Escuchaba estos días en Spotify una canción de Leiva titulada «Caída Libre»; el autor describe a una persona atrapada en el ruido de sus pensamientos, cansada y confundida consigo misma. Una angustia en la que apenas se reconoce, sintiendo que algo se ha perdido y que todo parece artificial. El intérprete alega que intenta cuidarse y seguir adelante, aunque no sabe bien contra qué lucha.
No he escuchado antes a nadie definir algo tan exacto a lo que muchos de nosotros en nuestra vida hemos podido vivir (En España, aproximadamente un 34% de la población sufre o sufrirá algún problema de salud mental a lo largo de su vida)
Sentir dolor por dentro sin marcas visibles, de sentirte cansado incluso al despertar. Días en los que levantarte ya es una pequeña victoria y de otros en los que fingir que todo va bien se convierte en un acto de supervivencia. No afirmo estos conceptos desde la teoría, lo hago desde el desgaste. Hablo de una lucha silenciosa que no siempre sabe explicarse.
De pensamientos que regresan cuando crees haberlos superado, de emociones que desbordan sin permiso. Hablo de la sensación de no estar a la altura, de sentirte culpable por no responder como esperan de ti, de la frustración de querer y no poder. Hablo de un proceso que desarma. Del miedo a decirlo en voz alta.
Del temor a ser juzgado, a ser reducido a un diagnóstico, a que tu propio dolor pudiera incomodar a alguien. Mantenerse callado, pensando que el silencio es un protector. No lo es. El silencio pesa, aísla y agranda la herida. Entonces llega un momento en el que aprendes que hablar no te hace débil, te hace honesto.
Hablo de pedir ayuda tarde, pero pedirla. De aprender a aceptar límites, de entender que cuidarse no es rendirse. Hablo de personas que sostienen, de pequeños gestos cotidianos que te devuelven algo de luz cuando todo parece oscuro. Eres conocedor que la recuperación no es lineal, pero es posible.

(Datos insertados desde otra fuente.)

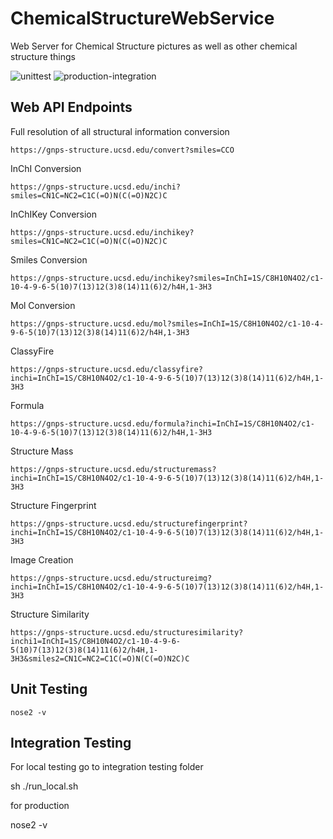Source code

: # ChemicalStructureWebService

Web Server for Chemical Structure pictures as well as other chemical structure things

![unittest](https://github.com/mwang87/ChemicalStructureWebService/workflows/unittest/badge.svg)
![production-integration](https://github.com/mwang87/ChemicalStructureWebService/workflows/production-integration/badge.svg)

## Web API Endpoints

Full resolution of all structural information conversion

```https://gnps-structure.ucsd.edu/convert?smiles=CCO```

InChI Conversion

```https://gnps-structure.ucsd.edu/inchi?smiles=CN1C=NC2=C1C(=O)N(C(=O)N2C)C```

InChIKey Conversion

```https://gnps-structure.ucsd.edu/inchikey?smiles=CN1C=NC2=C1C(=O)N(C(=O)N2C)C```

Smiles Conversion

```https://gnps-structure.ucsd.edu/inchikey?smiles=InChI=1S/C8H10N4O2/c1-10-4-9-6-5(10)7(13)12(3)8(14)11(6)2/h4H,1-3H3```

Mol Conversion

```https://gnps-structure.ucsd.edu/mol?smiles=InChI=1S/C8H10N4O2/c1-10-4-9-6-5(10)7(13)12(3)8(14)11(6)2/h4H,1-3H3```

ClassyFire

```https://gnps-structure.ucsd.edu/classyfire?inchi=InChI=1S/C8H10N4O2/c1-10-4-9-6-5(10)7(13)12(3)8(14)11(6)2/h4H,1-3H3```

Formula

```https://gnps-structure.ucsd.edu/formula?inchi=InChI=1S/C8H10N4O2/c1-10-4-9-6-5(10)7(13)12(3)8(14)11(6)2/h4H,1-3H3```

Structure Mass

```https://gnps-structure.ucsd.edu/structuremass?inchi=InChI=1S/C8H10N4O2/c1-10-4-9-6-5(10)7(13)12(3)8(14)11(6)2/h4H,1-3H3```

Structure Fingerprint

```https://gnps-structure.ucsd.edu/structurefingerprint?inchi=InChI=1S/C8H10N4O2/c1-10-4-9-6-5(10)7(13)12(3)8(14)11(6)2/h4H,1-3H3```

Image Creation

```https://gnps-structure.ucsd.edu/structureimg?inchi=InChI=1S/C8H10N4O2/c1-10-4-9-6-5(10)7(13)12(3)8(14)11(6)2/h4H,1-3H3```

Structure Similarity

```https://gnps-structure.ucsd.edu/structuresimilarity?inchi1=InChI=1S/C8H10N4O2/c1-10-4-9-6-5(10)7(13)12(3)8(14)11(6)2/h4H,1-3H3&smiles2=CN1C=NC2=C1C(=O)N(C(=O)N2C)C```


## Unit Testing

``` cd test
nose2 -v
```

## Integration Testing

For local testing go to integration testing folder

sh ./run_local.sh

for production

nose2 -v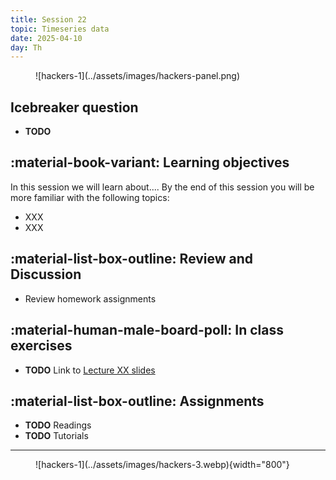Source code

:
 ```yaml
---
title: Session 22
topic: Timeseries data
date: 2025-04-10
day: Th
---
```



<figure markdown="span">
  ![hackers-1](../assets/images/hackers-panel.png)
</figure>

## Icebreaker question
* **TODO**

## :material-book-variant: Learning objectives
In this session we will learn about.... By the end of this session you will 
be more familiar with the following topics:

- XXX
- XXX


## :material-list-box-outline: Review and Discussion
- Review homework assignments

## :material-human-male-board-poll: In class exercises
- **TODO** Link to [Lecture XX slides](../../lectures/XX/) 

## :material-list-box-outline: Assignments
- **TODO** Readings
- **TODO** Tutorials 

---------------------


<figure markdown="span">
  ![hackers-1](../assets/images/hackers-3.webp){width="800"}
</figure>

<!-- Notes
* Show the github 'Preview' tab
-->
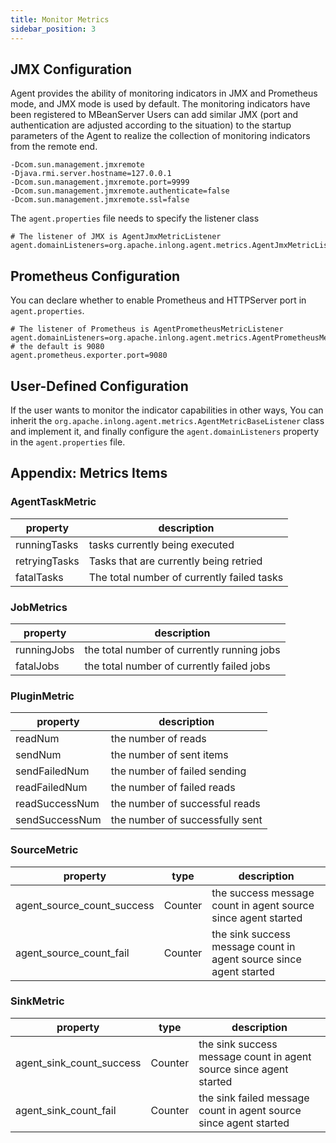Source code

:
 ```yaml
---
title: Monitor Metrics
sidebar_position: 3
---
```


## JMX Configuration
Agent provides the ability of monitoring indicators in JMX and Prometheus mode, and JMX mode is used by default. The monitoring indicators have been registered to MBeanServer
Users can add similar JMX (port and authentication are adjusted according to the situation) to the startup parameters of the Agent to realize the collection of monitoring indicators from the remote end.

```shell
-Dcom.sun.management.jmxremote
-Djava.rmi.server.hostname=127.0.0.1
-Dcom.sun.management.jmxremote.port=9999
-Dcom.sun.management.jmxremote.authenticate=false
-Dcom.sun.management.jmxremote.ssl=false
```

The `agent.properties` file needs to specify the listener class
```properties
# The listener of JMX is AgentJmxMetricListener
agent.domainListeners=org.apache.inlong.agent.metrics.AgentJmxMetricListener
```

## Prometheus Configuration 
You can declare whether to enable Prometheus and HTTPServer port in `agent.properties`.

```properties
# The listener of Prometheus is AgentPrometheusMetricListener
agent.domainListeners=org.apache.inlong.agent.metrics.AgentPrometheusMetricListener
# the default is 9080
agent.prometheus.exporter.port=9080
```

## User-Defined Configuration
If the user wants to monitor the indicator capabilities in other ways, You can inherit the `org.apache.inlong.agent.metrics.AgentMetricBaseListener`  class and implement it, 
and finally configure the `agent.domainListeners` property in the `agent.properties` file. 

## Appendix: Metrics Items

### AgentTaskMetric
|  property   | description  |
|  ----  | ----  |
| runningTasks  | tasks currently being executed |
| retryingTasks  | Tasks that are currently being retried |
| fatalTasks  | The total number of currently failed tasks |


### JobMetrics
|  property   | description  |
|  ----  | ----  |
| runningJobs  | the total number of currently running jobs |
| fatalJobs  | the total number of currently failed jobs |

### PluginMetric
|  property   | description  |
|  ----  | ----  |
| readNum  | the number of reads |
| sendNum  | the number of sent items |
| sendFailedNum  | the number of failed sending |
| readFailedNum  | the number of failed reads |
| readSuccessNum  | the number of successful reads |
| sendSuccessNum  | the number of successfully sent |

### SourceMetric

| property                   | type    | description                                                        |
|----------------------------|---------|--------------------------------------------------------------------|
| agent_source_count_success | Counter | the success message count in agent source since agent started      |
| agent_source_count_fail    | Counter | the sink success message count in agent source since agent started |

### SinkMetric

| property                 | type    | description                                                        |
|--------------------------|---------|--------------------------------------------------------------------|
| agent_sink_count_success | Counter | the sink success message count in agent source since agent started |
| agent_sink_count_fail    | Counter | the sink failed message count in agent source since agent started  |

Y hablo, sobre todo, de dignidad. De mirar el sufrimiento sin vergüenza y reconocerlo como parte de la historia. Hablar desde el dolor es también un acto de esperanza: la de que, si lo nombras, si lo compartes, quizá ayude a otros y a mí mismo a no sentirme tan solo.
Volviendo a la canción que te comentaba al principio, el autor intuye que está mirando la vida desde otro ángulo. Que hay una esperanza discreta de volver a levantar el vuelo cuando llegue un poco de luz. Y es ahí donde debemos llegar.